S.V. was referred to me by her friend. She was a 35-year-old with what everyone thought were fibroids. These non-cancerous lumps grow in the uterus and can cause various symptoms. She had seen a doctor who wanted to remove the rapidly growing fibroids through laparoscopic surgery (surgery through tubes sticking into the belly). S.V. was a successful writer and had a busy schedule. There was something odd about her presentation and clinical findings. This was about 15 years ago, and laparoscopic resection surgeries of fibroids were just getting started as a first-line surgery. The surgeon she was going to for the operation was fine, but he had the reputation of being a little aggressive for his abilities.
Needless to say, I suggested that she see another pelvic surgeon whom I had worked with in the past. This surgeon was also a gynecologic cancer surgeon. He was excellent in the operating room and, most importantly, knew his limitations. S.V. met with him, but ended up going with the younger, more aggressive surgeon. She liked this surgeon partly because he had a very effective social media presence. At that time, social media was also just starting but had already become a powerful tool to influence people.
It turns out S.V. had what is known as uterine leiomyosarcomas, a very rare form of cancer arising from the smooth muscle of the uterus. The surgeon she used spent 5 hours trying to remove these “fibroids” by laparoscopy before calling in a cancer surgeon to help. By the time they finished, this poor woman had her localized cancer spread throughout her body.
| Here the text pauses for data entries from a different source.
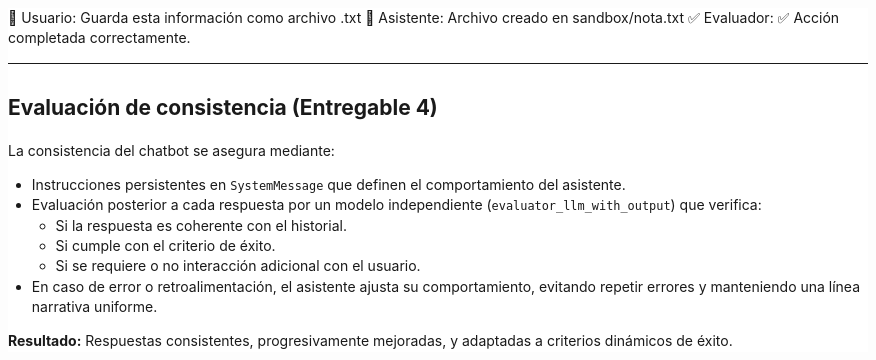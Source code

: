 👤 Usuario: Guarda esta información como archivo .txt
🤖 Asistente: Archivo creado en sandbox/nota.txt
✅ Evaluador: ✅ Acción completada correctamente.

---

##  Evaluación de consistencia (Entregable 4)

La consistencia del chatbot se asegura mediante:

- Instrucciones persistentes en `SystemMessage` que definen el comportamiento del asistente.
- Evaluación posterior a cada respuesta por un modelo independiente (`evaluator_llm_with_output`) que verifica:
  - Si la respuesta es coherente con el historial.
  - Si cumple con el criterio de éxito.
  - Si se requiere o no interacción adicional con el usuario.
- En caso de error o retroalimentación, el asistente ajusta su comportamiento, evitando repetir errores y manteniendo una línea narrativa uniforme.

**Resultado:** Respuestas consistentes, progresivamente mejoradas, y adaptadas a criterios dinámicos de éxito.
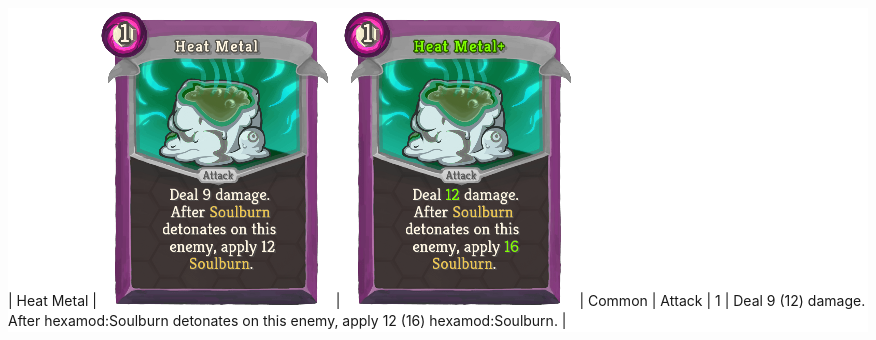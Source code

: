 | Heat Metal | ![](../../downfall/small-card-images/Hexa_ghost-HeatMetal.png) | ![](../../downfall/small-card-images/Hexa_ghost-HeatMetalPlus.png) | Common | Attack | 1 | Deal 9 (12) damage. After hexamod:Soulburn detonates on this enemy, apply 12 (16) hexamod:Soulburn. |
The 5-year survival rate for leiomyosarcoma is 63 percent at best, but goes down to 14 percent if the cancer is spread throughout the pelvis. S.V. died less than 6 months after her surgery.
S.V. would have probably died from her cancer even with the surgeon I recommended, but she may have lived for several more years. For her, that would have been a lifetime.
Excellent surgical skills and good judgment are the paramount qualities we want in a surgeon, not their bedside manner, gender, race, social media skills, or their “woke-ness.”
This was an extreme example of poor clinical judgment by the surgeon. A good surgeon must know his or her limitations. In this case, the surgeon unwittingly spread her cancer throughout her body by continuing with his laparoscopic approach. Minimally invasive surgical techniques like this were still in their early stages of development then. He failed to recognize his limitation and call in the cancer surgeon at the appropriate time. This surgeon forgot the paramount rule as a physician, “Above all, do no harm.” There are many such errors, which the patient never sees, occurring in daily medical practice. Some arise from a simple lack of basic surgical skills, which may not be life-threatening but still affect the quality of the surgery.
Medical legal experts use the term “standard of care.” Notice how they don’t use “excellence of care,” but “standard.” There is a reason for this. Not all surgeons are excellent, some are better than others. The same can be said about general physicians or even airplane pilots. Think of Captain Scully and the miracle on the Hudson. However, surgery cuts straight to the point.
We want the best surgeon possible.
My old medical school roommate is a retired Lt. Colonel and thoracic (pertaining to the chest) trauma surgeon who was stationed in Iraq. Dr. Don Reed Jr. is an exceptional surgeon who saved many soldiers’ lives with his surgical skills. The stories he tells are heart-wrenching. He is now back into the private world where he witnesses subpar surgeons and can only hope they don’t get in over their heads.
According to a paper published by the National Center for Biotechnology Information, there are some 200 million surgical procedures performed globally each year. There are at least 4,000 surgical errors occurring each year in the United States. Operating on the wrong body part still happens.
An error is completely different from complications or poor outcomes from surgery. Mediocre surgery is not negligence. Mediocre surgeons are not committing malpractice by any stretch of the imagination, it’s just not “excellence of care.” We should all want excellence.
Remember that AT&T commercial where this couple asks the nurse in the hospital just before surgery, if they ever worked with Dr. Francis? The nurse responds, “Yeah, he’s okay,” and the couple says, “Just okay?” Great commercial, and no, we don’t want that type of surgeon.
Now, all of this is not meant to scare you, but to inform you. You have choices. You can research your surgeon. Obviously, if you were brought to the emergency room for acute appendicitis, you’ll get the surgeon on call. Those are pretty straightforward surgeries, and you don’t need to be the best of the best to perform them well.
If you need a planned surgery, such as cardiac bypass, or cancer surgery, do your homework. Ask a doctor or nurse friend if you know any. The internet can give you a lot of helpful information. Ask the surgeon about his or her experience. How many of these surgeries have they done before? Who will be their assistant? Also check out the hospital where you will have the surgery. The nursing staff as well as the anesthesiologist are critical. It really is a team effort. It’s just that your surgeon is the one holding the scalpel. The surgeon must have strong knowledge of their specialty as well as good motor skills. However, one of the most critical skills of a good surgeon is common sense. That has kept me out of trouble so many times.
To this day, every time I operate, I say a little prayer to myself just before I cut, “Please God, let me do good today.”